Seeing as Erin’s mother’s care includes such things as bathing and dressing (in addition to laundry, making healthy meals, providing her meds on time during the day and tending to things like massaging her legs and feet to aid circulation etc.) her brother’s could not possibly provide any help in this area. She has two sisters, one of which has small children and lives 5 hours away. The other sister lives in town but has no time for her mother (in Erin’s mother’s own words). In short, Erin bears the full brunt of making her mother’s last times in life comfortable.
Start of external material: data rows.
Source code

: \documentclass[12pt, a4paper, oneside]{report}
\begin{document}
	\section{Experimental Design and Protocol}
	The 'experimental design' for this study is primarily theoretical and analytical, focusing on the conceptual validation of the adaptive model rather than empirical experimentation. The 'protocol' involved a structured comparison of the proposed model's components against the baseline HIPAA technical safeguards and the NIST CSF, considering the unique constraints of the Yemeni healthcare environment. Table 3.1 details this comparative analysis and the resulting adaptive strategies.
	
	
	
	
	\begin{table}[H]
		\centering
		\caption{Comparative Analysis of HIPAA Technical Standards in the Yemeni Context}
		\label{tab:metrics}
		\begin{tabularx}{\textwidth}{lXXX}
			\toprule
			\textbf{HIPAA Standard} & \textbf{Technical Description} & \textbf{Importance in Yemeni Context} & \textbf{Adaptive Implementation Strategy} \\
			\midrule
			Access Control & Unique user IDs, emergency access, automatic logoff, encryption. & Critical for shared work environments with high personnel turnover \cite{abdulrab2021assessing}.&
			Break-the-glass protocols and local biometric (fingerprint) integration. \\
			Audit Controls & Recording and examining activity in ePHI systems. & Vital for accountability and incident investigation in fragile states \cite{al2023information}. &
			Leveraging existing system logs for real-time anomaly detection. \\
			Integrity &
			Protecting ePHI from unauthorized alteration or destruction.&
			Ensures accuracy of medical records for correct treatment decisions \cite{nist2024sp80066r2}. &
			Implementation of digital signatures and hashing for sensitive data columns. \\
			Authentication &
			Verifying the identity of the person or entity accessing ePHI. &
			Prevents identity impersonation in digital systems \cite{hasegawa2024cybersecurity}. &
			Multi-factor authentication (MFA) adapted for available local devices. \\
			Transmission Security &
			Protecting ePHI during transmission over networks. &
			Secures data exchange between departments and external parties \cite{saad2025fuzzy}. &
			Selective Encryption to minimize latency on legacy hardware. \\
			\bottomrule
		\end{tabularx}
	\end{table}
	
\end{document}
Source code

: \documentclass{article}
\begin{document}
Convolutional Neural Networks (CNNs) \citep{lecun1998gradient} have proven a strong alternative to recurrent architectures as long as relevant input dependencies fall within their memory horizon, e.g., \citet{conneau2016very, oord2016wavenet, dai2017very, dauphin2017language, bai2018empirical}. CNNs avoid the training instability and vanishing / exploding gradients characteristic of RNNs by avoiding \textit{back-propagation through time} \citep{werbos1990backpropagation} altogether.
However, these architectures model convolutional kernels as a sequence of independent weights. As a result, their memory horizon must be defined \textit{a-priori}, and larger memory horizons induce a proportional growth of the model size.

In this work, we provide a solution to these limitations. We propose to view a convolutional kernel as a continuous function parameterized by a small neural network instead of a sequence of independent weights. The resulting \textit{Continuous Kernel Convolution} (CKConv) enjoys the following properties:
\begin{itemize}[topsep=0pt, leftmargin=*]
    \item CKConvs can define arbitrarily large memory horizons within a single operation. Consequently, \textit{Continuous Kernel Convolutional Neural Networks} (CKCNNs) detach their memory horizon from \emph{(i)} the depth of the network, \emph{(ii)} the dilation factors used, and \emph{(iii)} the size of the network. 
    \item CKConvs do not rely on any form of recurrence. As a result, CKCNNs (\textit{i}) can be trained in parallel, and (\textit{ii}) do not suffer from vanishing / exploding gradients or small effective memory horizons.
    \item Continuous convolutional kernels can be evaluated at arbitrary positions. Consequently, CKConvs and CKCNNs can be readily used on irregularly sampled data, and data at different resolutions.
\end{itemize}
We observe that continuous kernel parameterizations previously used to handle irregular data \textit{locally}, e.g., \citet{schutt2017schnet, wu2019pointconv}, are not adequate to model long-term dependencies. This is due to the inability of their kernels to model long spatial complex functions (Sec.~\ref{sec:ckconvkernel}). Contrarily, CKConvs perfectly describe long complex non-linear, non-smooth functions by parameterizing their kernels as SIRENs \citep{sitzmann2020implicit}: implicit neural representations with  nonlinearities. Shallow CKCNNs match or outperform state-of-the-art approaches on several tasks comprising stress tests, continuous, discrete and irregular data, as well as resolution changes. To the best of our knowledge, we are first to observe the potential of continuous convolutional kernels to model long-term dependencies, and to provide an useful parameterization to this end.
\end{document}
Does such a sacrifice on Erin’s part – and our own sacrifice regarding our own life together – make us “happy?” No. But it is the RIGHT thing to do. It is a sacrifice of self that must be made for another. To think that it would be “best” for “all” to put Mom in a “home” is at best unthinkable and, at worst, wicked.

When did we begin to neglect our responsibility to our elders? When did we decide that the value of a human being “runs out” at some particular point in their life? When exactly is that time? In short, I would say, “when they become a burden”; when they interrupt our bucket list and our budget that we had planned for our own life.

When our parents are gone, who will remember them? How will they be remembered? We tend to not want to remember them in their “last years” but rather in their “prime.” Why? Because that is when the held value, right? That’s when they were not a burden to our budget and bucket list.

I realize, of course, that not all parents are or were “good” people. But I’m not talking about the extremes of such a polarity. Certainly “bad” parents are worth putting up with if they have a swelled bank account and we want to remain in a good position in their will. What a shameful thought.

I have belabored this subject enough – perhaps too much. Erin and I? How will we fare after her mother has left this life? We may not have any money (right now, at my age of 61 we own no home of our own), we may have to appeal to the kindness of our own children to take us in. We simply do not know. But we have not given up. We hold on to our dreams. We continue to make plans for our future (albeit on a sliding scale). And as for our relationship? There is no concern there. It never has been a question. That is what love is, isn’t it? When you love someone, really love someone, you don’t need to think such things, worry about such things. When you love someone, you do the right thing without considering the cost, trusting God to help you through it all. Why? Because it is morally right, simply because it IS the right thing to do.

We run around in our made up lives thinking God takes an interest in our happiness. He does not. He takes an interest in our interest to follow His example: To love one another, as He loves us. I make no apologies if you, the reader, do not believe in God, or all that “Jesus crap.” It is your loss. On a side note – just know this, the Church has robbed you of the Truth. If you care to know, then search. It starts with you ending your war against the One Who has not given up on you.

One last thing. Stop fearing the “right things” in your life. Stop obsessing about your selfish desires, your money, your bucket list. Take a moment and consider someone else, someone who you might be able to help in some way. This is where it starts.

Since I began this post with a bit about Cicero, I’ll leave you with a few of his quotes to ponder. The first below is what prompted this post:

To be ignorant of what occurred before you were born is to remain always a child. For what is the worth of human life, unless it is woven into the life of our ancestors by the records of history?

Six mistakes mankind keeps making century after century: Believing that personal gain is made by crushing others; Worrying about things that cannot be changed or corrected; Insisting that a thing is impossible because we cannot accomplish it; Refusing to set aside trivial preferences; Neglecting development and refinement of the mind; Attempting to compel others to believe and live as we do.

Do not blame Caesar, blame the people of Rome who have so enthusiastically acclaimed and adored him and rejoiced in their loss of freedom and danced in his path and gave him triumphal processions. Blame the people who hail him when he speaks in the Forum of the ‘new, wonderful good society’ which shall now be Rome, interpreted to mean ‘more money, more ease, more security, more living fatly at the expense of the industrious.’

Never was a government that was not composed of liars, malefactors and thieves.

The greater the difficulty, the greater the glory.

When a government becomes powerful it is destructive, extravagant and violent; it is an usurer which takes bread from innocent mouths and deprives honorable men of their substance, for votes with which to perpetuate itself.

What society does to its children, so will its children do to society.

Morals today are corrupted by our worship of riches.